2.       Where/how to get it - That depends on what types of credentials are
used by your authentication framework.  You talk to plasma after you have
gotten credentials of some type, plasma does not tell you what type of
credentials you need, although it will tell you what attributes are needed
in the credentials (as part of the XACML response portion).

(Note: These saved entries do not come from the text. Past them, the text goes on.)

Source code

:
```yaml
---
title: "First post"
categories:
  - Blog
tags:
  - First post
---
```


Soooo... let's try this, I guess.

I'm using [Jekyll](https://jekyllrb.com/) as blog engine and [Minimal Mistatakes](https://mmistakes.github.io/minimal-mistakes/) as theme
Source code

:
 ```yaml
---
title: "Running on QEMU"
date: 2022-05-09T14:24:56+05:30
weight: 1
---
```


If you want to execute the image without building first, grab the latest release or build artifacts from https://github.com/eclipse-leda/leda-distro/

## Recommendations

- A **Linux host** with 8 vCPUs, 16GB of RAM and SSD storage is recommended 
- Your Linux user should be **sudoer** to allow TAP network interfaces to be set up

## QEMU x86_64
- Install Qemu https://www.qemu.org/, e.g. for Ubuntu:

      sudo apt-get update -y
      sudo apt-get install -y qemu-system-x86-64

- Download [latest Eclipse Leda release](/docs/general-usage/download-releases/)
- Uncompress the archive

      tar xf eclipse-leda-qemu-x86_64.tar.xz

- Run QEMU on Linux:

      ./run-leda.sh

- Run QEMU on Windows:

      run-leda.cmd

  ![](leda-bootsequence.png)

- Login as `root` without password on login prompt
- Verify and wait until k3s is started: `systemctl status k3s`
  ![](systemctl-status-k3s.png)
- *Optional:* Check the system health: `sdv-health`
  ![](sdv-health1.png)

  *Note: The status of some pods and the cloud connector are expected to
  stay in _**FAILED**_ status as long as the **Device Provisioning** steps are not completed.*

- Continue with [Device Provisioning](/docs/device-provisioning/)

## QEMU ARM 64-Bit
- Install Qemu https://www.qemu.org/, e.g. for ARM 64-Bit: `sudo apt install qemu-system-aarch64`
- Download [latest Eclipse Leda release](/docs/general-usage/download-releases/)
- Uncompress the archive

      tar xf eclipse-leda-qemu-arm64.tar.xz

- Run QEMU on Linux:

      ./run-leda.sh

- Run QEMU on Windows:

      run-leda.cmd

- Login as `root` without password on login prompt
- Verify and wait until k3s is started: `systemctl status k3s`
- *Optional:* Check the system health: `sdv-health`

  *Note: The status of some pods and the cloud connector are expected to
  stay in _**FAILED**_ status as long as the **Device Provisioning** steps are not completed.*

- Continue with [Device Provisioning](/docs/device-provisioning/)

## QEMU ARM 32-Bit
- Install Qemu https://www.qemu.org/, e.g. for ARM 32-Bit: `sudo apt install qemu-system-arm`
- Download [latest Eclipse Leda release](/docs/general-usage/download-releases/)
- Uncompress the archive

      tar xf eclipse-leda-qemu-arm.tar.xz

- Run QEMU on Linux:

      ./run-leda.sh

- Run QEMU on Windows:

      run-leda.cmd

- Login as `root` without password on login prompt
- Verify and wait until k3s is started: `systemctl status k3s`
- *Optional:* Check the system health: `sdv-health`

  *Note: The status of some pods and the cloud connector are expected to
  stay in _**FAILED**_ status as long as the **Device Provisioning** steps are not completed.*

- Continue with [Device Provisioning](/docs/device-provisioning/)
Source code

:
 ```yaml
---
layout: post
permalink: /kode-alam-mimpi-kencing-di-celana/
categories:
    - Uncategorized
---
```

3.       What Plasma AuthenticationType type to map it to.  That depends on
what types of credentials are used by your authentication framework.  SAML
2.0 Assertions go into the SAML element (section 5.1.1), GSSAPI goes into
the GSSAPI element (section 5.1.4), X.509 certificates use the XML Digital
signature element (as might SAML if there is a holder of key statement)
(section 5.1.3).  Other types would go into locally defined Other (an
example would be SAML 1.0 Assertions) (external document - referenced from
section 5.1).

4.       How to do the encoding for that mapping.  That depends on what
types of credentials are used by your authentication framework.  See the
response to question 3.

 

 

Jim

 

 

 

From: Dan Griffin [mailto:dan@jwsecure.com] 
Sent: Thursday, June 28, 2012 4:16 PM
To: Jim Schaad; plasma@ietf.org
Subject: RE: [plasma] Binary value encoding in AuthenticationTypeWSToken

 

I'm referring to how the client authenticates to Plasma in the first place,
i.e. part of the work the client has to do before a single Plasma call is
made. The client will have to know:

 

1.       What kind of credential to get

2.       Where/how to get it

3.       What Plasma AuthenticationType type to map it to

4.       How to do the encoding for that mapping

 

The draft text doesn't appear to address #3 at all. How can you expect
interoperability? My first question remains unanswered. 

 

From: Jim Schaad [mailto:jimsch@nwlink.com] 
Sent: Wednesday, June 27, 2012 7:54 PM
To: Dan Griffin; plasma@ietf.org
Subject: RE: [plasma] Binary value encoding in AuthenticationTypeWSToken

 

Please let me know what text is unclear in the document.

 

This is A correct type  There is no ONE correct type of token to be
returned.  This is strictly a choice of the server.  The server can use an
XML based token, such as SAML or an ASN.1 based token, such as CMS or a
non-structured token, such as an index in a database.

 

There is no requirement in the document that the client understand the token
returned to the client.  In fact the requirement is just the opposite.  The
token is to be treated as an opaque blob by the client.  If data such as
lifetimes is to be returned they are returned as wst namespace attributes.

 

Jim

 

 

From: plasma-bounces@ietf.org [mailto:plasma-bounces@ietf.org] On Behalf Of
Dan Griffin
Sent: Wednesday, June 27, 2012 1:42 PM
To: plasma@ietf.org
Subject: [plasma] Binary value encoding in AuthenticationTypeWSToken

 

We're using AuthenticationTypeWSToken to transmit a SAML token - is that the
correct type?

 

If so, just wanted to clarify - the Value member of that type is a hex
binary string, which seems like an odd choice. Wouldn't XML make more sense?